Ontario cap-and-trade plan cuts big polluters some slack
TheGlobeAndMail.com
Feb. 23, 2016
Shawn Mccarthy
Ontario’s largest polluters will get a temporary reprieve, while the rest of the province foots a bill of more than $1.3-billion next year under the provincial government’s climate plan to be unveiled this week, The Globe and Mail has learned.
The Liberal government will introduce climate legislation on Wednesday, and on Thursday – also budget day – it will unveil detailed regulations for its long-promised cap-and-trade regime that aims to hit an aggressive 2020 greenhouse gas emissions target, a government source knowledgeable about the policy said on Tuesday.

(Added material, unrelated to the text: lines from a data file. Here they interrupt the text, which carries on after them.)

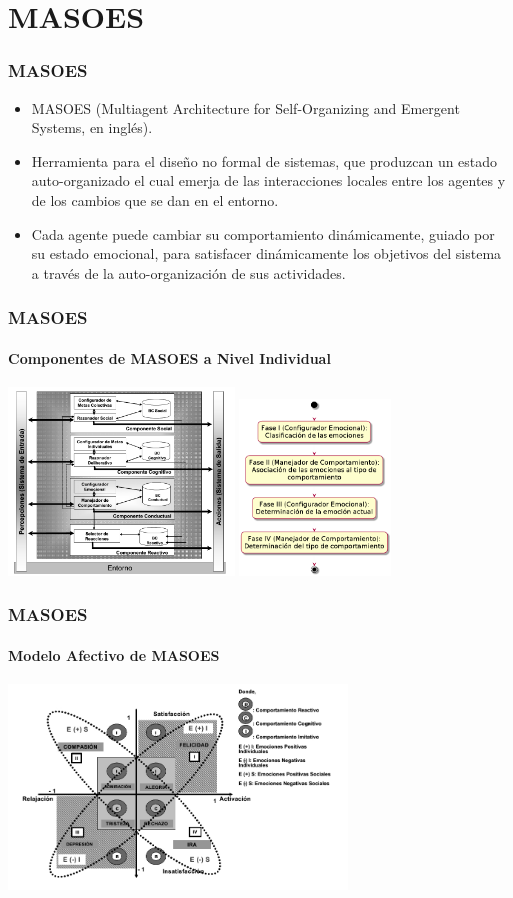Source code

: \documentclass{beamer}
\begin{document}
\section{MASOES}

\begin{frame}
\frametitle{MASOES}
\begin{itemize}
	\item MASOES (Multiagent Architecture for Self-Organizing and Emergent Systems, en inglés).
  \item Herramienta para el diseño no
  formal de sistemas, que produzcan un estado auto-organizado el cual emerja de
  las interacciones locales entre los agentes y de los cambios que se dan en el
  entorno.
  \item Cada agente puede cambiar su comportamiento
  dinámicamente, guiado por su estado emocional, para satisfacer dinámicamente los
  objetivos del sistema a través de la auto-organización de sus actividades.
\end{itemize}
\end{frame}

\begin{frame}
\frametitle{MASOES}
\framesubtitle{Componentes de MASOES a Nivel Individual}
\centering
\includegraphics[width=6cm]{ilustraciones/componentes-masoes-individual}
\includegraphics[width=4cm]{ilustraciones/componente-conductual}
\end{frame}

\begin{frame}
\frametitle{MASOES}
\framesubtitle{Modelo Afectivo de MASOES}
\centering
\includegraphics[width=9cm]{ilustraciones/modelo-afectivo}
\end{frame}
\end{document}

Under the cap-and-trade plan, 102 large industrial emitters will get free permits to produce GHGs at roughly current levels in 2017, but they will have to reduce them each year to 2020, the source said, adding the “free allowance” approach is meant to be “transitional only” to give industry time to adjust, and would be reviewed in 2020.

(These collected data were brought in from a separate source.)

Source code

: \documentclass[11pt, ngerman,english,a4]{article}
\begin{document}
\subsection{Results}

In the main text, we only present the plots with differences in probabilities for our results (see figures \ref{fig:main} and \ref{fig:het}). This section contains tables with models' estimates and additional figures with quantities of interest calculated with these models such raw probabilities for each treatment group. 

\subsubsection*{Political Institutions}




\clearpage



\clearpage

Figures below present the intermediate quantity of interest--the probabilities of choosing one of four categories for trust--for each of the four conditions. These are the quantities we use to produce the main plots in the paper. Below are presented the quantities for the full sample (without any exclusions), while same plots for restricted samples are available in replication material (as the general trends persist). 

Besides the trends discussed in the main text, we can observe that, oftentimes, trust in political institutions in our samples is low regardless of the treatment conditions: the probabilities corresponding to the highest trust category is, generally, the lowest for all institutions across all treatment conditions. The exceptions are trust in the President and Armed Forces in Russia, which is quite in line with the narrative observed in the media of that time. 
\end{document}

Meanwhile, fuel wholesalers will have to purchase emissions allowances for every litre of gasoline or cubic metre of natural gas they sell in the province. At a minimum price of $17 a tonne of carbon dioxide, the levy would add about 4.3 cents a litre of gasoline and up to $9 a month for heating the average home, according to government estimates.

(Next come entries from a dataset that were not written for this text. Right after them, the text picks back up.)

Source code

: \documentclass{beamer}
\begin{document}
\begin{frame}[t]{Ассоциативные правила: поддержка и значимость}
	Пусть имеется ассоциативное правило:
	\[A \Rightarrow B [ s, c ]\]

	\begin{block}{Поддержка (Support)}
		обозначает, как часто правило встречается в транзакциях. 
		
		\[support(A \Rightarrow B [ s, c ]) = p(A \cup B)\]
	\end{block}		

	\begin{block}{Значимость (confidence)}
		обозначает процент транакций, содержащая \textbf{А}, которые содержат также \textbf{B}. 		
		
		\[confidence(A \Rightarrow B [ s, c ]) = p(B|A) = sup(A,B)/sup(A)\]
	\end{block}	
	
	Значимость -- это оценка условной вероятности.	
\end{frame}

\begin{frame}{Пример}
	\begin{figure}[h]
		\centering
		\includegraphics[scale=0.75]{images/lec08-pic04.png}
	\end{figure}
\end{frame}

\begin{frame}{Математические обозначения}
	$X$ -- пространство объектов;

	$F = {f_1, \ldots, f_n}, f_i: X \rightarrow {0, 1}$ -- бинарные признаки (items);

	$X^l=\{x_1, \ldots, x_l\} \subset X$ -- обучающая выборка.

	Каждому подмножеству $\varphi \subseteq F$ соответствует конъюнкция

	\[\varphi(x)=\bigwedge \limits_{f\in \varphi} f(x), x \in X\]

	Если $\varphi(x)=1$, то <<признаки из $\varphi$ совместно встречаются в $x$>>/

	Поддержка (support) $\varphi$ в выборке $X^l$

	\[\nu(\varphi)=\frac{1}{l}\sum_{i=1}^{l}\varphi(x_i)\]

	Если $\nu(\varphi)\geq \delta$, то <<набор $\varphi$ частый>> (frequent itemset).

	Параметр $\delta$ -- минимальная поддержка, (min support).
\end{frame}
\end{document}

Revenue from the sale of emission permits – expected to be more than $1.3-billion a year – will be funnelled into a greenhouse gas reduction account, to be managed by the govern- ment. The fund will have an explicit list of the type of investments that can be made and will issue an annual report; all spending is meant to be in addition to what is already being allocated for transit and other environmental programs, the source said.
The Ontario move comes as Canada’s climate debate heats up. Prime Minister Justin Trudeau will meet premiers next week in Vancouver in an attempt to fashion a national climate strategy that would include a minimum price on carbon of at least $15 a tonne across the country. The floor price would be achieved either through a federal effort, or a provincial carbon tax or cap-and-trade plan.
Saskatchewan Premier Brad Wall steadfastly opposes any imposition of a minimum carbon price, as does Yukon Premier Darrell Pasloski, despite the fact their jurisdictions would keep the revenue.
At the Paris climate summit in December, Canada committed to reducing GHGs by 30 per cent from 2005 levels by 2030, a goal Environment Minister Catherine McKenna has described as a “floor.” While environmentalists decry the target as too weak, the country is not on track to meet it and Environment Canada says more effort is required.
Ontario has had a target to reduce GHG emissions by 15 per cent from 1990 levels by 2020 and, ahead of the Paris summit, Premier Kathleen Wynne announced the goal of a 37-per-cent reduction by 2030. Environment Minister Glen Murray will table the proposed legislation that will set those provincial targets in law, require the province to review its plans every five years to ensure it is on track, and set up the governance of the cap-and-trade system.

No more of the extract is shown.